SOURCE DATA Start Marker

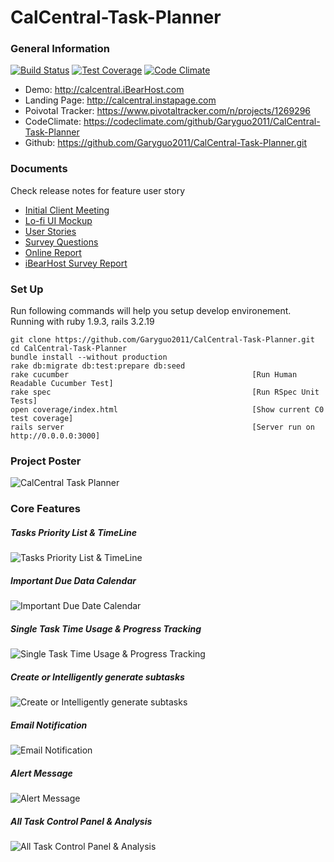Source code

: # CalCentral-Task-Planner 
### General Information
[![Build Status](https://travis-ci.org/Garyguo2011/CalCentral-Task-Planner.svg?branch=master)](https://travis-ci.org/Garyguo2011/CalCentral-Task-Planner) [![Test Coverage](https://codeclimate.com/github/Garyguo2011/CalCentral-Task-Planner/badges/coverage.svg)](https://codeclimate.com/github/Garyguo2011/CalCentral-Task-Planner) [![Code Climate](https://codeclimate.com/github/Garyguo2011/CalCentral-Task-Planner/badges/gpa.svg)](https://codeclimate.com/github/Garyguo2011/CalCentral-Task-Planner)
* Demo: http://calcentral.iBearHost.com
* Landing Page: http://calcentral.instapage.com
* Poivotal Tracker: https://www.pivotaltracker.com/n/projects/1269296
* CodeClimate: https://codeclimate.com/github/Garyguo2011/CalCentral-Task-Planner
* Github: https://github.com/Garyguo2011/CalCentral-Task-Planner.git

### Documents
Check release notes for feature user story
* [Initial Client Meeting](https://www.youtube.com/watch?v=a9aJq5xb9OU)
* [Lo-fi UI Mockup](https://ibearhost.atlassian.net/wiki/display/CAL/Iteration+1+Lo-fi+UI+Mockup)
* [User Stories](https://ibearhost.atlassian.net/wiki/display/CAL/Iteration+1+User+Stories)
* [Survey Questions](http://survey.ibearhost.com)
* [Online Report](https://docs.google.com/a/berkeley.edu/forms/d/1N0di7zn4hwAgEZncM-AERepqIKxCbAH0W44UGP5PwEY/viewanalytics#start=publishanalytics)
* [iBearHost Survey Report](https://docs.google.com/a/berkeley.edu/presentation/d/19tUvj-lFaFKDhZ8BwyUFdq-ZXYl9jws_TlcFhmqMkgg/edit?usp=sharing)

### Set Up
Run following commands will help you setup develop environement.
Running with ruby 1.9.3, rails 3.2.19
  
    git clone https://github.com/Garyguo2011/CalCentral-Task-Planner.git
    cd CalCentral-Task-Planner
    bundle install --without production
    rake db:migrate db:test:prepare db:seed
    rake cucumber                                         [Run Human Readable Cucumber Test]
    rake spec                                             [Run RSpec Unit Tests]
    open coverage/index.html                              [Show current C0 test coverage]
    rails server                                          [Server run on http://0.0.0.0:3000]

### Project Poster
![CalCentral Task Planner](http://www.ibearhost.com/screenshot/poster.png)

### Core Features

##### Tasks Priority List & TimeLine
![Tasks Priority List & TimeLine](http://www.ibearhost.com/screenshot/timeline.png)

##### Important Due Data Calendar
![Important Due Date Calendar](http://www.ibearhost.com/screenshot/calendar.png)

##### Single Task Time Usage & Progress Tracking
![Single Task Time Usage & Progress Tracking](http://www.ibearhost.com/screenshot/single_task.png)

##### Create or Intelligently generate subtasks
![Create or Intelligently generate subtasks](http://www.ibearhost.com/screenshot/subtasks.png)

##### Email Notification
![Email Notification](http://www.ibearhost.com/screenshot/email.png)

##### Alert Message
![Alert Message](http://www.ibearhost.com/screenshot/alert.png)

##### All Task Control Panel & Analysis
![All Task Control Panel & Analysis](http://www.ibearhost.com/screenshot/control_panel.png)



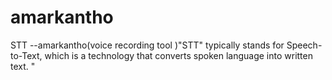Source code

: # amarkantho
 STT --amarkantho(voice recording tool )"STT" typically stands for Speech-to-Text, which is a technology that converts spoken language into written text. "
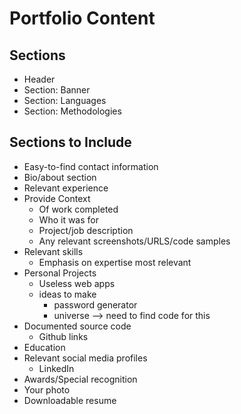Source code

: # Portfolio Content

## Sections

* Header
* Section: Banner
* Section: Languages
* Section: Methodologies

## Sections to Include

* Easy-to-find contact information
* Bio/about section
* Relevant experience
* Provide Context
  * Of work completed
  * Who it was for
  * Project/job description
  * Any relevant screenshots/URLS/code samples
* Relevant skills
  * Emphasis on expertise most relevant
* Personal Projects
  * Useless web apps
  * ideas to make
    * password generator
    * universe --> need to find code for this
* Documented source code
  * Github links
* Education
* Relevant social media profiles
  * LinkedIn
* Awards/Special recognition
* Your photo
* Downloadable resume
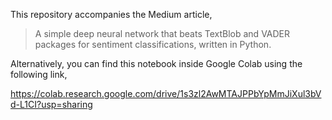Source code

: This repository accompanies the Medium article,

> A simple deep neural network that beats TextBlob and VADER packages for sentiment classifications, written in Python.


Alternatively, you can find this notebook inside Google Colab using the following link,

https://colab.research.google.com/drive/1s3zl2AwMTAJPPbYpMmJiXul3bVd-L1CI?usp=sharing
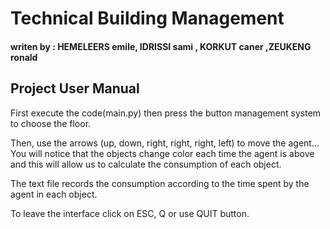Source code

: # Technical Building Management
#### writen by : HEMELEERS emile, IDRISSI sami , KORKUT caner ,ZEUKENG ronald
## Project User Manual
First execute the code(main.py) then press the button management system to choose the floor.

Then, use the arrows (up, down, right, right, right, left) to move the agent... You will notice that the objects change color each time the agent is above and this will allow us to calculate the consumption of each object.

The text file records the consumption according to the time spent by the agent in each object.

To leave the interface click on ESC, Q or use QUIT button.
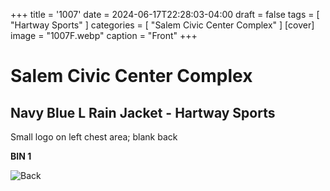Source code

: +++
title = '1007'
date = 2024-06-17T22:28:03-04:00
draft = false
tags = [ "Hartway Sports" ]
categories = [ "Salem Civic Center Complex" ]
[cover]
image = "1007F.webp"
caption = "Front"
+++
# Salem Civic Center Complex 
## Navy Blue L Rain Jacket - Hartway Sports
Small logo on left chest area; blank back


**BIN 1**

![Back](/1007B.webp)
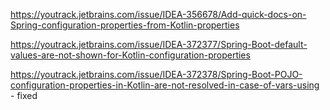 https://youtrack.jetbrains.com/issue/IDEA-356678/Add-quick-docs-on-Spring-configuration-properties-from-Kotlin-properties

https://youtrack.jetbrains.com/issue/IDEA-372377/Spring-Boot-default-values-are-not-shown-for-Kotlin-configuration-properties

https://youtrack.jetbrains.com/issue/IDEA-372378/Spring-Boot-POJO-configuration-properties-in-Kotlin-are-not-resolved-in-case-of-vars-using - fixed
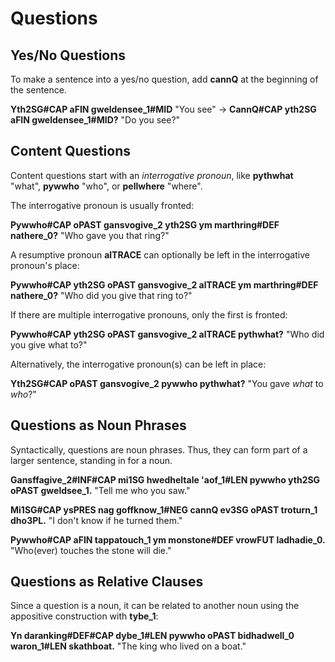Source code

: # Questions

## Yes/No Questions

To make a sentence into a yes/no question, add __<x-out>cann<x-src>Q</x-src></x-out>__ at the beginning of the sentence.

__<x-out>Yth<x-src>2SG#CAP</x-src></x-out> <x-out>a<x-src>FIN</x-src></x-out> <x-out>gwelden<x-src>see_1#MID</x-src></x-out>__ "You see" &rarr; __<x-out>Cann<x-src>Q#CAP</x-src></x-out> <x-out>yth<x-src>2SG</x-src></x-out> <x-out>a<x-src>FIN</x-src></x-out> <x-out>gwelden<x-src>see_1#MID</x-src></x-out>?__ "Do you see?"

## Content Questions

Content questions start with an _interrogative pronoun_, like __<x-out>pyth<x-src>what</x-src></x-out>__ "what", __<x-out>pyw<x-src>who</x-src></x-out>__ "who", or __<x-out>pell<x-src>where</x-src></x-out>__ "where".

The interrogative pronoun is usually fronted:

__<x-out>Pyw<x-src>who#CAP</x-src></x-out> <x-out>o<x-src>PAST</x-src></x-out> <x-out>gansvo<x-src>give_2</x-src></x-out> <x-out>yth<x-src>2SG</x-src></x-out> <x-out>ym marth<x-src>ring#DEF</x-src></x-out> <x-out>na<x-src>there_0</x-src></x-out>?__ "Who gave you that ring?"

A resumptive pronoun __<x-out>al<x-src>TRACE</x-src></x-out>__ can optionally be left in the interrogative pronoun's place:

__<x-out>Pyw<x-src>who#CAP</x-src></x-out> <x-out>yth<x-src>2SG</x-src></x-out> <x-out>o<x-src>PAST</x-src></x-out> <x-out>gansvo<x-src>give_2</x-src></x-out> <x-out>al<x-src>TRACE</x-src></x-out> <x-out>ym marth<x-src>ring#DEF</x-src></x-out> <x-out>na<x-src>there_0</x-src></x-out>?__ "Who did you give that ring to?"

If there are multiple interrogative pronouns, only the first is fronted:

__<x-out>Pyw<x-src>who#CAP</x-src></x-out> <x-out>yth<x-src>2SG</x-src></x-out> <x-out>o<x-src>PAST</x-src></x-out> <x-out>gansvo<x-src>give_2</x-src></x-out> <x-out>al<x-src>TRACE</x-src></x-out> <x-out>pyth<x-src>what</x-src></x-out>?__ "Who did you give what to?"

Alternatively, the interrogative pronoun(s) can be left in place:

__<x-out>Yth<x-src>2SG#CAP</x-src></x-out> <x-out>o<x-src>PAST</x-src></x-out> <x-out>gansvo<x-src>give_2</x-src></x-out> <x-out>pyw<x-src>who</x-src></x-out> <x-out>pyth<x-src>what</x-src></x-out>?__ "You gave _what_ to _who_?"

## Questions as Noun Phrases

Syntactically, questions are noun phrases. Thus, they can form part of a larger sentence, standing in for a noun.

__<x-out>Gansffa<x-src>give_2#INF#CAP</x-src></x-out> <x-out>mi<x-src>1SG</x-src></x-out> <x-out>hwedhel<x-src>tale</x-src></x-out> <x-out>'a<x-src>of_1#LEN</x-src></x-out> <x-out>pyw<x-src>who</x-src></x-out> <x-out>yth<x-src>2SG</x-src></x-out> <x-out>o<x-src>PAST</x-src></x-out> <x-out>gweld<x-src>see_1</x-src></x-out>.__ "Tell me who you saw."

__<x-out>Mi<x-src>1SG#CAP</x-src></x-out> <x-out>ys<x-src>PRES</x-src></x-out> <x-out>nag goff<x-src>know_1#NEG</x-src></x-out> <x-out>cann<x-src>Q</x-src></x-out> <x-out>ev<x-src>3SG</x-src></x-out> <x-out>o<x-src>PAST</x-src></x-out> <x-out>tro<x-src>turn_1</x-src></x-out> <x-out>dho<x-src>3PL</x-src></x-out>.__ "I don't know if he turned them."

__<x-out>Pyw<x-src>who#CAP</x-src></x-out> <x-out>a<x-src>FIN</x-src></x-out> <x-out>tappa<x-src>touch_1</x-src></x-out> <x-out>ym mon<x-src>stone#DEF</x-src></x-out> <x-out>vrow<x-src>FUT</x-src></x-out> <x-out>ladha<x-src>die_0</x-src></x-out>.__ "Who(ever) touches the stone will die."

## Questions as Relative Clauses

Since a question is a noun, it can be related to another noun using the appositive construction with __<x-out>ty<x-src>be_1</x-src></x-out>__:

__<x-out>Yn daran<x-src>king#DEF#CAP</x-src></x-out> <x-out>dy<x-src>be_1#LEN</x-src></x-out> <x-out>pyw<x-src>who</x-src></x-out> <x-out>o<x-src>PAST</x-src></x-out> <x-out>bidha<x-src>dwell_0</x-src></x-out> <x-out>war<x-src>on_1#LEN</x-src></x-out> <x-out>skath<x-src>boat</x-src></x-out>.__ "The king who lived on a boat."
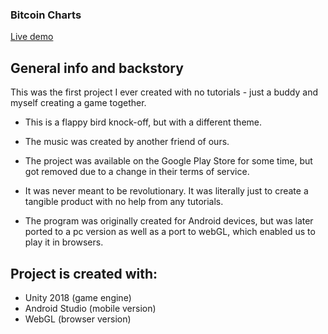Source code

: <h3>Bitcoin Charts</h3>

[Live demo](https://okidokitokiloki.github.io/btc_charts/)

## General info and backstory
This was the first project I ever created with no tutorials - just a buddy and myself creating a game together.

* This is a flappy bird knock-off, but with a different theme.

* The music was created by another friend of ours.

* The project was available on the Google Play Store for some time, but got removed due to a change in their terms of service. 

* It was never meant to be revolutionary. It was literally just to create a tangible product with no help from any tutorials. 

* The program was originally created for Android devices, but was later ported to a pc version as well as a port to webGL, which enabled us to play it in browsers. 

## Project is created with:
* Unity 2018 (game engine)
* Android Studio (mobile version)
* WebGL (browser version)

SOURCE DATA End Marker

### HOW TO COMPLETE THIS TASK
An exact copy of the lines above, from the first through the line that holds "### General Information", is what is needed; leave the pictures out.

### ANSWER SECTION
Source code

: # CalCentral-Task-Planner 
### General Information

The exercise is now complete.